* [Description of the task] Lines below that hold the word "Comparison" must be copied in full.

---------- Dataset excerpts ----------

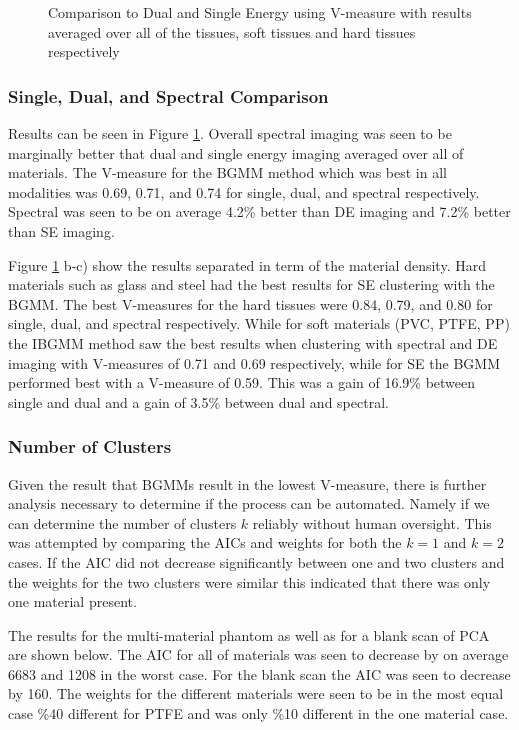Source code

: \documentclass[a4paper,11pt]{article}
\begin{document}
\begin{figure}[b!]
\begin{subfigure}[b]{0.32\textwidth}
    \end{subfigure}
    \caption{Comparison to Dual and Single Energy using V-measure with results averaged over all of the tissues, soft tissues and hard tissues respectively}
    \label{results:hard_soft}
\end{figure}

\subsubsection{Single, Dual, and Spectral Comparison}

Results can be seen in Figure \ref{results:hard_soft}. Overall spectral imaging was seen to be marginally better that dual and single energy imaging averaged over all of materials. The V-measure for the BGMM method which was best in all modalities was 0.69, 0.71, and 0.74 for single, dual, and spectral respectively. Spectral was seen to be on average 4.2\% better than DE imaging and 7.2\% better than SE imaging.

Figure \ref{results:hard_soft} b-c) show the results separated in term of the material density. Hard materials such as glass and steel had the best results for SE clustering with the BGMM. The best V-measures for the hard tissues were 0.84, 0.79, and 0.80 for single, dual, and spectral respectively. While for soft materials (PVC, PTFE, PP) the IBGMM method saw the best results when clustering with spectral and DE imaging with V-measures of 0.71 and 0.69 respectively, while for SE the BGMM performed best with a V-measure of 0.59. This was a gain of 16.9\% between single and dual and a gain of 3.5\% between dual and spectral.

\subsubsection{Number of Clusters}

Given the result that BGMMs result in the lowest V-measure, there is further analysis necessary to determine if the process can be automated. Namely if we can determine the number of clusters $k$ reliably without human oversight. This was attempted by comparing the AICs and weights for both the $k=1$ and $k=2$ cases. If the AIC did not decrease significantly between one and two clusters and the weights for the two clusters were similar this indicated that there was only one material present.

The results for the multi-material phantom as well as for a blank scan of PCA are shown below. The AIC for all of materials was seen to decrease by on average 6683 and 1208 in the worst case. For the blank scan the AIC was seen to decrease by 160. The weights for the different materials were seen to be in the most equal case \%40 different for PTFE and was only \%10 different in the one material case.
\end{document}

----------

* [Reply]
    \caption{Comparison to Dual and Single Energy using V-measure with results averaged over all of the tissues, soft tissues and hard tissues respectively}
\subsubsection{Single, Dual, and Spectral Comparison}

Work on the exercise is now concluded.